(RECORDS FOR THE TASK)

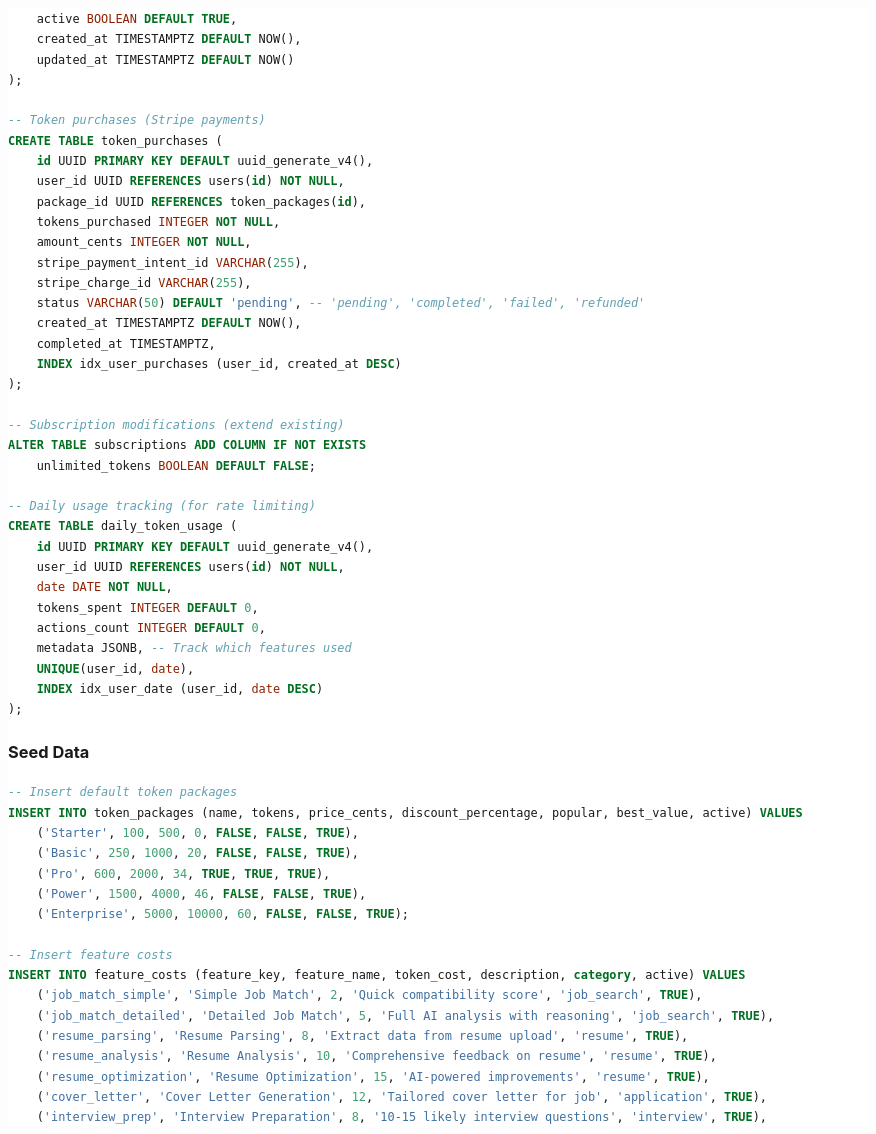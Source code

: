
 ```sql
    active BOOLEAN DEFAULT TRUE,
    created_at TIMESTAMPTZ DEFAULT NOW(),
    updated_at TIMESTAMPTZ DEFAULT NOW()
);

-- Token purchases (Stripe payments)
CREATE TABLE token_purchases (
    id UUID PRIMARY KEY DEFAULT uuid_generate_v4(),
    user_id UUID REFERENCES users(id) NOT NULL,
    package_id UUID REFERENCES token_packages(id),
    tokens_purchased INTEGER NOT NULL,
    amount_cents INTEGER NOT NULL,
    stripe_payment_intent_id VARCHAR(255),
    stripe_charge_id VARCHAR(255),
    status VARCHAR(50) DEFAULT 'pending', -- 'pending', 'completed', 'failed', 'refunded'
    created_at TIMESTAMPTZ DEFAULT NOW(),
    completed_at TIMESTAMPTZ,
    INDEX idx_user_purchases (user_id, created_at DESC)
);

-- Subscription modifications (extend existing)
ALTER TABLE subscriptions ADD COLUMN IF NOT EXISTS
    unlimited_tokens BOOLEAN DEFAULT FALSE;

-- Daily usage tracking (for rate limiting)
CREATE TABLE daily_token_usage (
    id UUID PRIMARY KEY DEFAULT uuid_generate_v4(),
    user_id UUID REFERENCES users(id) NOT NULL,
    date DATE NOT NULL,
    tokens_spent INTEGER DEFAULT 0,
    actions_count INTEGER DEFAULT 0,
    metadata JSONB, -- Track which features used
    UNIQUE(user_id, date),
    INDEX idx_user_date (user_id, date DESC)
);
```

### Seed Data

```sql
-- Insert default token packages
INSERT INTO token_packages (name, tokens, price_cents, discount_percentage, popular, best_value, active) VALUES
    ('Starter', 100, 500, 0, FALSE, FALSE, TRUE),
    ('Basic', 250, 1000, 20, FALSE, FALSE, TRUE),
    ('Pro', 600, 2000, 34, TRUE, TRUE, TRUE),
    ('Power', 1500, 4000, 46, FALSE, FALSE, TRUE),
    ('Enterprise', 5000, 10000, 60, FALSE, FALSE, TRUE);

-- Insert feature costs
INSERT INTO feature_costs (feature_key, feature_name, token_cost, description, category, active) VALUES
    ('job_match_simple', 'Simple Job Match', 2, 'Quick compatibility score', 'job_search', TRUE),
    ('job_match_detailed', 'Detailed Job Match', 5, 'Full AI analysis with reasoning', 'job_search', TRUE),
    ('resume_parsing', 'Resume Parsing', 8, 'Extract data from resume upload', 'resume', TRUE),
    ('resume_analysis', 'Resume Analysis', 10, 'Comprehensive feedback on resume', 'resume', TRUE),
    ('resume_optimization', 'Resume Optimization', 15, 'AI-powered improvements', 'resume', TRUE),
    ('cover_letter', 'Cover Letter Generation', 12, 'Tailored cover letter for job', 'application', TRUE),
    ('interview_prep', 'Interview Preparation', 8, '10-15 likely interview questions', 'interview', TRUE),
```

(End RECORDS FOR THE TASK)

WORK ITEM:
Gather every line from the listing above in which "TIMESTAMPTZ" appears, and copy those lines.

SOLUTION TO THE PROBLEM:
    created_at TIMESTAMPTZ DEFAULT NOW(),
    updated_at TIMESTAMPTZ DEFAULT NOW()
    created_at TIMESTAMPTZ DEFAULT NOW(),
    completed_at TIMESTAMPTZ,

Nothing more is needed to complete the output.